##### Records for this task #####
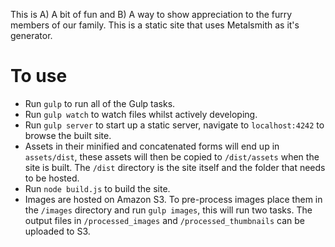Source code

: This is A) A bit of fun and B) A way to show appreciation to the furry members of our family. This is a static site that uses Metalsmith as it's generator.

# To use 

* Run `gulp` to run all of the Gulp tasks.
* Run `gulp watch` to watch files whilst actively developing.
* Run `gulp server` to start up a static server, navigate to `localhost:4242` to browse the built site.
* Assets in their minified and concatenated forms will end up in `assets/dist`, these assets will then be copied to `/dist/assets` when the site is built. The `/dist` directory is the site itself and the folder that needs to be hosted.
* Run `node build.js` to build the site.
* Images are hosted on Amazon S3. To pre-process images place them in the `/images` directory and run `gulp images`, this will run two tasks. The output files in `/processed_images` and `/processed_thumbnails` can be uploaded to S3.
#####
* _Activity_
Go to the line in the material above that contains "the Gulp tasks." and copy exactly from there through the line that contains "the built site.", stopping after it.

* _Response to the task_
* Run `gulp` to run all of the Gulp tasks.
* Run `gulp watch` to watch files whilst actively developing.
* Run `gulp server` to start up a static server, navigate to `localhost:4242` to browse the built site.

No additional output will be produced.